Each request for authentication to the Kerberos server sends the client a sesssion key, which the client caches in a credentials cache file locally. The session keys are used to encrypt connections to servers instead of using the client’s private keys. Session keys are valid only for a few hours, to prevent replay attacks.
The authenticated information for a connection between a particular client and server is called a ticket. A client’s tickets are stored in the credentials cache along with the session key. The first ticket which is issued to a client, and can be decrypted using that client’s private key, is called a ticket-granting ticket, or TGT. It is used for authenticating all services, instead of using the client’s private key, to avoid having to type your password every time you check your email or login to another host.
After an authenticated connection to a server is established, whatever protocol that server uses can either pass information in cleartext, or encrypt it in the session key, as desired. For example, Kerberos “rcp” copies files in cleartext unless the “-x” option is given.
How Is It Configured?
Every host using Kerberos needs a copy of the master configuration file, called “krb5.conf” on Unix, and usually located in /etc or /etc/krb5. The main functions of this file are to specify the KDC(s) for each realm, which DNS domains each realm services, and some optional parameters. There is no distributed lookup service (analogous to DNS) for Kerberos realms.

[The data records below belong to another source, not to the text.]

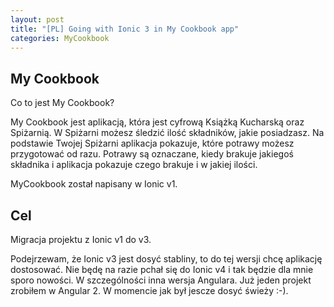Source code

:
 ```yaml
---
layout: post
title: "[PL] Going with Ionic 3 in My Cookbook app"
categories: MyCookbook
---
```


## My Cookbook

Co to jest My Cookbook?

My Cookbook jest aplikacją, która jest cyfrową Książką Kucharską oraz Spiżarnią. W Spiżarni możesz śledzić ilość składników, jakie posiadzasz. Na podstawie Twojej Spiżarni aplikacja pokazuje, które potrawy możesz przygotować od razu. Potrawy są oznaczane, kiedy brakuje jakiegoś składnika i aplikacja pokazuje czego brakuje i w jakiej ilości.

MyCookbook został napisany w Ionic v1.

## Cel

Migracja projektu z Ionic v1 do v3.

Podejrzewam, że Ionic v3 jest dosyć stabliny, to do tej wersji chcę aplikację dostosować. Nie będę na razie pchał się do Ionic v4 i tak będzie dla mnie sporo nowości. W szczególności inna wersja Angulara. Już jeden projekt zrobiłem w Angular 2. W momencie jak był jescze dosyć świeży :-).
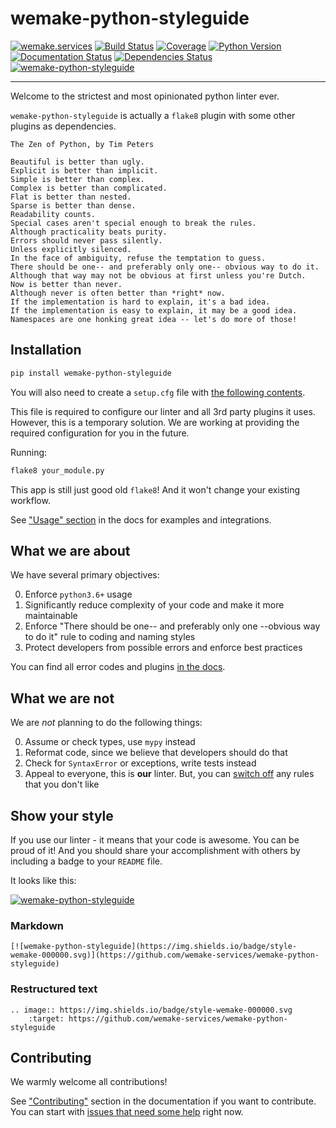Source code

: # wemake-python-styleguide

[![wemake.services](https://img.shields.io/badge/%20-wemake.services-green.svg?label=%20&logo=data%3Aimage%2Fpng%3Bbase64%2CiVBORw0KGgoAAAANSUhEUgAAABAAAAAQCAMAAAAoLQ9TAAAABGdBTUEAALGPC%2FxhBQAAAAFzUkdCAK7OHOkAAAAbUExURQAAAAAAAAAAAAAAAAAAAAAAAAAAAAAAAP%2F%2F%2F5TvxDIAAAAIdFJOUwAjRA8xXANAL%2Bv0SAAAADNJREFUGNNjYCAIOJjRBdBFWMkVQeGzcHAwksJnAPPZGOGAASzPzAEHEGVsLExQwE7YswCb7AFZSF3bbAAAAABJRU5ErkJggg%3D%3D)](https://wemake.services)
[![Build Status](https://travis-ci.org/wemake-services/wemake-python-styleguide.svg?branch=master)](https://travis-ci.org/wemake-services/wemake-python-styleguide) 
[![Coverage](https://coveralls.io/repos/github/wemake-services/wemake-python-styleguide/badge.svg?branch=master)](https://coveralls.io/github/wemake-services/wemake-python-styleguide?branch=master)
[![Python Version](https://img.shields.io/pypi/pyversions/wemake-python-styleguide.svg)](https://pypi.org/project/wemake-python-styleguide/)
[![Documentation Status](https://readthedocs.org/projects/wemake-python-styleguide/badge/?version=latest)](https://wemake-python-styleguide.readthedocs.io/en/latest/?badge=latest)
[![Dependencies Status](https://img.shields.io/badge/dependencies-up%20to%20date-brightgreen.svg)](https://github.com/wemake-services/wemake-python-styleguide/pulls?utf8=%E2%9C%93&q=is%3Apr%20author%3Aapp%2Fdependabot)
[![wemake-python-styleguide](https://img.shields.io/badge/style-wemake-000000.svg)](https://github.com/wemake-services/wemake-python-styleguide)

---

Welcome to the strictest and most opinionated python linter ever.

`wemake-python-styleguide` is actually a `flake8` plugin
with some other plugins as dependencies.

```text
The Zen of Python, by Tim Peters

Beautiful is better than ugly.
Explicit is better than implicit.
Simple is better than complex.
Complex is better than complicated.
Flat is better than nested.
Sparse is better than dense.
Readability counts.
Special cases aren't special enough to break the rules.
Although practicality beats purity.
Errors should never pass silently.
Unless explicitly silenced.
In the face of ambiguity, refuse the temptation to guess.
There should be one-- and preferably only one-- obvious way to do it.
Although that way may not be obvious at first unless you're Dutch.
Now is better than never.
Although never is often better than *right* now.
If the implementation is hard to explain, it's a bad idea.
If the implementation is easy to explain, it may be a good idea.
Namespaces are one honking great idea -- let's do more of those!
```

## Installation

```bash
pip install wemake-python-styleguide
```

You will also need to create a `setup.cfg` file with [the following contents](https://wemake-python-styleguide.readthedocs.io/en/latest/pages/options/config.html#plugins).

This file is required to configure our linter and all 3rd party plugins it uses.
However, this is a temporary solution.
We are working at providing the required configuration for you in the future.

Running:

```bash
flake8 your_module.py
```

This app is still just good old `flake8`!
And it won't change your existing workflow.

See ["Usage" section](https://wemake-python-styleguide.readthedocs.io/en/latest/pages/usage.html)
in the docs for examples and integrations.


## What we are about

We have several primary objectives:

0. Enforce `python3.6+` usage
1. Significantly reduce complexity of your code and make it more maintainable
2. Enforce "There should be one-- and preferably only one --obvious way to do it" rule to coding and naming styles
3. Protect developers from possible errors and enforce best practices

You can find all error codes and plugins [in the docs](https://wemake-python-styleguide.readthedocs.io/en/latest/pages/violations/index.html).


## What we are not

We are *not* planning to do the following things:

0. Assume or check types, use `mypy` instead
1. Reformat code, since we believe that developers should do that
2. Check for `SyntaxError` or exceptions, write tests instead
3. Appeal to everyone, this is **our** linter. But, you can [switch off](https://wemake-python-styleguide.readthedocs.io/en/latest/pages/usage.html#ignoring-violations) any rules that you don't like


## Show your style

If you use our linter - it means that your code is awesome.
You can be proud of it!
And you should share your accomplishment with others
by including a badge to your `README` file.

It looks like this:

[![wemake-python-styleguide](https://img.shields.io/badge/style-wemake-000000.svg)](https://github.com/wemake-services/wemake-python-styleguide)

### Markdown

```
[![wemake-python-styleguide](https://img.shields.io/badge/style-wemake-000000.svg)](https://github.com/wemake-services/wemake-python-styleguide)
```

### Restructured text

```
.. image:: https://img.shields.io/badge/style-wemake-000000.svg
    :target: https://github.com/wemake-services/wemake-python-styleguide
```


## Contributing

We warmly welcome all contributions!

See ["Contributing"](https://wemake-python-styleguide.readthedocs.io/en/latest/pages/contributing.html)
section in the documentation if you want to contribute.
You can start with [issues that need some help](https://github.com/wemake-services/wemake-python-styleguide/issues?q=is%3Aissue+is%3Aopen+label%3A%22help+wanted%22) right now.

You need to create or copy a krb5.conf that contains information about the realms that you want to access servers in.
In addition, the KDC has a “kdc.conf” giving some parameters and file locations, and ACL files for Kerberos administration and database replication.
On Unix, entries in “/etc/inetd.conf” for the standard versions of servers such as “telnetd” and “rshd” are replaced with entries for the Kerberos versions.
Semi-standard locations for the Kerberos programs and libraries on Unix are /usr/krb5 or /usr/local/krb5.
How Is It Administrated?
Kerberos administration consists mostly of creating principals for new clients and servers, deleting principals for retired clients and servers, creating keytabs for servers and automated clients, and changing passwords.
After the initial setup, most Kerberos administration is done with the “kadmin” program, which uses a separate protocol to connect to a Kerberos administration server on the primary KDC for a realm. Administrative connections can not be made to the secondary KDCs. kadmin uses an “admin” instance to authenticate Kerberos system administrators. There is another version of it called “kadmin.local” that runs only on the primary KDC and does not require a password.
Any client can change their own Kerberos passwords using the “kpasswd” program. Note that the kpasswd protocol changed between Kerberos v5 release 1.0 and release 1.1.
How Does It Authenticate?
As mentioned above, Kerberos uses a trusted third party model. Authentication is initiated by a client, which contacts the KDC to get a TGT, which it decrypts using its own private key. The client then uses the TGT to get a ticket for a particular server from the KDC, and then connects to that server. This process is illustrated in the accompanying diagram (click to enlarge).
More concretely, a user runs “kinit”, which prompts for a password, to get a TGT. Alternately, some login programs and graphical telnet clients get a TGT with the password provided, as does the Kerberos “su” program, “ksu”. kinit can get a private key from a keytab instead of prompting for a password, for use with automated clients.
You can list your current credentials (tickets and session keys) using “klist” and remove them (when you log out) using “kdestroy”.
For remote logins, there is an optional file similar to the non-Kerberos “.rhosts” file, called “.k5login”, which a user can create in their home directory. This file lists principals who are allowed to login
as that user from other hosts using Kerberos, or “ksu” to that user on that host.